The Chinese registered Shen Neng 1 is grounded on Douglas Shoals – well outside of established shipping lanes – with environmentalists fearing it could spill hundreds of tonnes of oil into the ocean should it break up.
Queensland officials have warned, however, the operation to salvage the vessel could take up to a month.
The bulk carrier is precariously balanced off the east coast of Great Keppel Island, with the crew remaining onboard in preparation for any potential refloating.
The Australian prime minister, Kevin Rudd, has branded the actions of the Chinese crew “outrageous”, and warned of potentially huge fines.
“Where I sit, it is outrageous to find any vessel this far off course, it seems, in the Great Barrier Reef,” said Mr Rudd during a visit to the coastal town of Rockhampton.
“The practical challenge is to deal with that situation now. The practical challenge then is to bring to account those who are responsible.”
Closer tracking of vessels moving through the region’s shipping channels is also being considered following the incident.
Australian Maritime Safety Authority (AMSA) chairman, Leo Zussino, sought to reassure residents everything possible was being done.
“There’s no evidence of a threat to the Central Queensland coast at this point in time, and certainly, the professional salvors are on board and are waiting for the assessment which is looking quite promising.
“But certainly there’s a lot of work to be done to be able to determine the way forward to removing the vessel from the reef and getting it safely fixed up and on its way,” Mr Zussino added.
Authorities are likely to begin the “delicate” operation to remove hundreds of tonnes of oil and coal from the vessel in the next few days.
Local environmentalists have been quick to condemn the government following the incident.
The stricken ship was travelling to China from Gladstone, a port playing a growing role in the booming export trade of Australia’s natural resources to Asia.

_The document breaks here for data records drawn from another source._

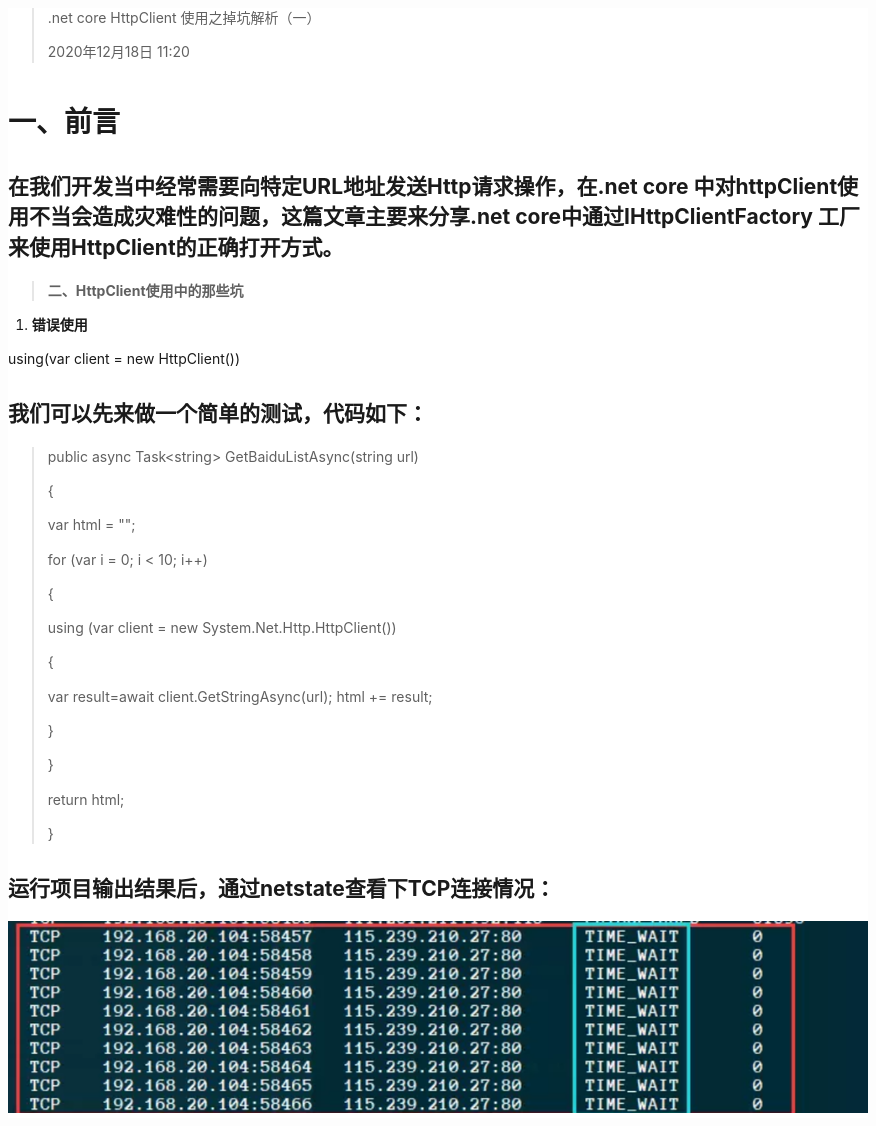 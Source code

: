 > .net core HttpClient 使用之掉坑解析（一）
>
> 2020年12月18日 11:20

# 一、前言

## 在我们开发当中经常需要向特定URL地址发送Http请求操作，在.net core 中对httpClient使用不当会造成灾难性的问题，这篇文章主要来分享.net core中通过IHttpClientFactory 工厂来使用HttpClient的正确打开方式。

> **二、HttpClient使用中的那些坑**

1.  **错误使用**

using(var client = new HttpClient())

## 我们可以先来做一个简单的测试，代码如下：

> public async Task\<string\> GetBaiduListAsync(string url)
>
> {
>
> var html = \"\";
>
> for (var i = 0; i \< 10; i++)
>
> {
>
> using (var client = new System.Net.Http.HttpClient())
>
> {
>
> var result=await client.GetStringAsync(url); html += result;
>
> }
>
> }
>
> return html;
>
> }

## 运行项目输出结果后，通过netstate查看下TCP连接情况：



<img src="../img/824291-20200503114621000-310046717.png"></img>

Environmentalists claim the route – utilising a short-cut through the supposedly protected Great Barrier Reef Marine Park – poses a danger to the delicate ecosystem , with the government turning a blind-eye to the problem.
Covering an area larger than the United Kingdom, the Great Barrier Reef is the world’s largest reef system, made up of more than 2,900 coral reefs and 900 islands scattered over 344,400sq km off the coast of Queensland in north-east Australia.
A UNESCO World Heritage Site, it is one of the most popular tourist attractions in the southern hemisphere.